(Data to use Opens)
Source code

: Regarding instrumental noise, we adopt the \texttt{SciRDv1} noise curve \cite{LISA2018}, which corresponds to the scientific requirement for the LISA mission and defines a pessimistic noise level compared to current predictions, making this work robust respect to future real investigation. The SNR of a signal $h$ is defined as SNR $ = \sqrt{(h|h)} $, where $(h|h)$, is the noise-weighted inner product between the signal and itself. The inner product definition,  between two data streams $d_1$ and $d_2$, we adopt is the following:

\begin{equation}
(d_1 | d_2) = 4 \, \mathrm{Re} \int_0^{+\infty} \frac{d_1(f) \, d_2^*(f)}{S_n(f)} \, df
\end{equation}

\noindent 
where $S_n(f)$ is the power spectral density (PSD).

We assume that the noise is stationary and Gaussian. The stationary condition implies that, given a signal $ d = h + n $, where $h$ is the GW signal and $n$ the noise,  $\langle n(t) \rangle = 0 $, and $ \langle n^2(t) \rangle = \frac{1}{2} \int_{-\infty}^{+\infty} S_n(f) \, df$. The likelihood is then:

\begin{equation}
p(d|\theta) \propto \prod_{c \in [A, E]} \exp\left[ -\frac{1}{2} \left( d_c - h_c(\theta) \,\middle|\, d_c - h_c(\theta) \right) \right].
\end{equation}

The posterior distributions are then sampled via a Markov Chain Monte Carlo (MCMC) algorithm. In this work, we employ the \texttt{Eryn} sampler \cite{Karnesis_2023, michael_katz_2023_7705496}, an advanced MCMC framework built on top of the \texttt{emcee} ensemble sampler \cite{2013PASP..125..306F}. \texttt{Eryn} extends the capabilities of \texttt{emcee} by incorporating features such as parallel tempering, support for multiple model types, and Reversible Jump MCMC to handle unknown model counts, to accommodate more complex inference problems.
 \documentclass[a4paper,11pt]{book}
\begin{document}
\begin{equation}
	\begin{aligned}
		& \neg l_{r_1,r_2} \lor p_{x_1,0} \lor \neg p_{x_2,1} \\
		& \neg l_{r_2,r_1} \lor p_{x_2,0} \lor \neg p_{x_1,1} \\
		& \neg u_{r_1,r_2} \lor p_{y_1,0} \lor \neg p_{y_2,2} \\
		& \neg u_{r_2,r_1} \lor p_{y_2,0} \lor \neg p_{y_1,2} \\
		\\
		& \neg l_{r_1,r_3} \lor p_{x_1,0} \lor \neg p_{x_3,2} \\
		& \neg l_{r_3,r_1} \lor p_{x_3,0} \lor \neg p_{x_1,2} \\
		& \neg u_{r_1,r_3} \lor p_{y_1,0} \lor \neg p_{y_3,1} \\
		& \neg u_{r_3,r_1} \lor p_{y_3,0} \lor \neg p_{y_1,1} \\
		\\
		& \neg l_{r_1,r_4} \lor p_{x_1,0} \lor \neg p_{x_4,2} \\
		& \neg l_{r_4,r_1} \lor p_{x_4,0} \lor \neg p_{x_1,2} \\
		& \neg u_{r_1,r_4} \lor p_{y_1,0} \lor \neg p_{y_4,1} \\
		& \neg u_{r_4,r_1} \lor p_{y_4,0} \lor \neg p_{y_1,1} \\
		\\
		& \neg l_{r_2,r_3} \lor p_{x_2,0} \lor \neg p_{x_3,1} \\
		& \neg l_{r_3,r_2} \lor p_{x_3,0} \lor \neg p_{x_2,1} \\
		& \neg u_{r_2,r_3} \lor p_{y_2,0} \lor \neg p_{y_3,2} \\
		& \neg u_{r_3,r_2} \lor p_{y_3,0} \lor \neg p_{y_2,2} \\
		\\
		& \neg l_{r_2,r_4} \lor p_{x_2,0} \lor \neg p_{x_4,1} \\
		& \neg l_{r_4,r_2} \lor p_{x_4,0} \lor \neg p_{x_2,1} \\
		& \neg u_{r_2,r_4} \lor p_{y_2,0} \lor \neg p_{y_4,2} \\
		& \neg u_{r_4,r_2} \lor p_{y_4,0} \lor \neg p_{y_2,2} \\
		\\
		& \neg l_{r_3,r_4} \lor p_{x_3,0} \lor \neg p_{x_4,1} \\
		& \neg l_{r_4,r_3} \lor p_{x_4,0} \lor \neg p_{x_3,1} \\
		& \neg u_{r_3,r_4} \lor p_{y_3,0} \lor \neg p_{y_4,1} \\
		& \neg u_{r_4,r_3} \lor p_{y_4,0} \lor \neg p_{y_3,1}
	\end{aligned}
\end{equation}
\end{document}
(Data to use Closes)
Say every entry again, exactly as it reads.

Reply to the exercise:
Source code

: Regarding instrumental noise, we adopt the \texttt{SciRDv1} noise curve \cite{LISA2018}, which corresponds to the scientific requirement for the LISA mission and defines a pessimistic noise level compared to current predictions, making this work robust respect to future real investigation. The SNR of a signal $h$ is defined as SNR $ = \sqrt{(h|h)} $, where $(h|h)$, is the noise-weighted inner product between the signal and itself. The inner product definition,  between two data streams $d_1$ and $d_2$, we adopt is the following:

\begin{equation}
(d_1 | d_2) = 4 \, \mathrm{Re} \int_0^{+\infty} \frac{d_1(f) \, d_2^*(f)}{S_n(f)} \, df
\end{equation}

\noindent 
where $S_n(f)$ is the power spectral density (PSD).

We assume that the noise is stationary and Gaussian. The stationary condition implies that, given a signal $ d = h + n $, where $h$ is the GW signal and $n$ the noise,  $\langle n(t) \rangle = 0 $, and $ \langle n^2(t) \rangle = \frac{1}{2} \int_{-\infty}^{+\infty} S_n(f) \, df$. The likelihood is then:

\begin{equation}
p(d|\theta) \propto \prod_{c \in [A, E]} \exp\left[ -\frac{1}{2} \left( d_c - h_c(\theta) \,\middle|\, d_c - h_c(\theta) \right) \right].
\end{equation}

The posterior distributions are then sampled via a Markov Chain Monte Carlo (MCMC) algorithm. In this work, we employ the \texttt{Eryn} sampler \cite{Karnesis_2023, michael_katz_2023_7705496}, an advanced MCMC framework built on top of the \texttt{emcee} ensemble sampler \cite{2013PASP..125..306F}. \texttt{Eryn} extends the capabilities of \texttt{emcee} by incorporating features such as parallel tempering, support for multiple model types, and Reversible Jump MCMC to handle unknown model counts, to accommodate more complex inference problems.
 \documentclass[a4paper,11pt]{book}
\begin{document}
\begin{equation}
	\begin{aligned}
		& \neg l_{r_1,r_2} \lor p_{x_1,0} \lor \neg p_{x_2,1} \\
		& \neg l_{r_2,r_1} \lor p_{x_2,0} \lor \neg p_{x_1,1} \\
		& \neg u_{r_1,r_2} \lor p_{y_1,0} \lor \neg p_{y_2,2} \\
		& \neg u_{r_2,r_1} \lor p_{y_2,0} \lor \neg p_{y_1,2} \\
		\\
		& \neg l_{r_1,r_3} \lor p_{x_1,0} \lor \neg p_{x_3,2} \\
		& \neg l_{r_3,r_1} \lor p_{x_3,0} \lor \neg p_{x_1,2} \\
		& \neg u_{r_1,r_3} \lor p_{y_1,0} \lor \neg p_{y_3,1} \\
		& \neg u_{r_3,r_1} \lor p_{y_3,0} \lor \neg p_{y_1,1} \\
		\\
		& \neg l_{r_1,r_4} \lor p_{x_1,0} \lor \neg p_{x_4,2} \\
		& \neg l_{r_4,r_1} \lor p_{x_4,0} \lor \neg p_{x_1,2} \\
		& \neg u_{r_1,r_4} \lor p_{y_1,0} \lor \neg p_{y_4,1} \\
		& \neg u_{r_4,r_1} \lor p_{y_4,0} \lor \neg p_{y_1,1} \\
		\\
		& \neg l_{r_2,r_3} \lor p_{x_2,0} \lor \neg p_{x_3,1} \\
		& \neg l_{r_3,r_2} \lor p_{x_3,0} \lor \neg p_{x_2,1} \\
		& \neg u_{r_2,r_3} \lor p_{y_2,0} \lor \neg p_{y_3,2} \\
		& \neg u_{r_3,r_2} \lor p_{y_3,0} \lor \neg p_{y_2,2} \\
		\\
		& \neg l_{r_2,r_4} \lor p_{x_2,0} \lor \neg p_{x_4,1} \\
		& \neg l_{r_4,r_2} \lor p_{x_4,0} \lor \neg p_{x_2,1} \\
		& \neg u_{r_2,r_4} \lor p_{y_2,0} \lor \neg p_{y_4,2} \\
		& \neg u_{r_4,r_2} \lor p_{y_4,0} \lor \neg p_{y_2,2} \\
		\\
		& \neg l_{r_3,r_4} \lor p_{x_3,0} \lor \neg p_{x_4,1} \\
		& \neg l_{r_4,r_3} \lor p_{x_4,0} \lor \neg p_{x_3,1} \\
		& \neg u_{r_3,r_4} \lor p_{y_3,0} \lor \neg p_{y_4,1} \\
		& \neg u_{r_4,r_3} \lor p_{y_4,0} \lor \neg p_{y_3,1}
	\end{aligned}
\end{equation}
\end{document}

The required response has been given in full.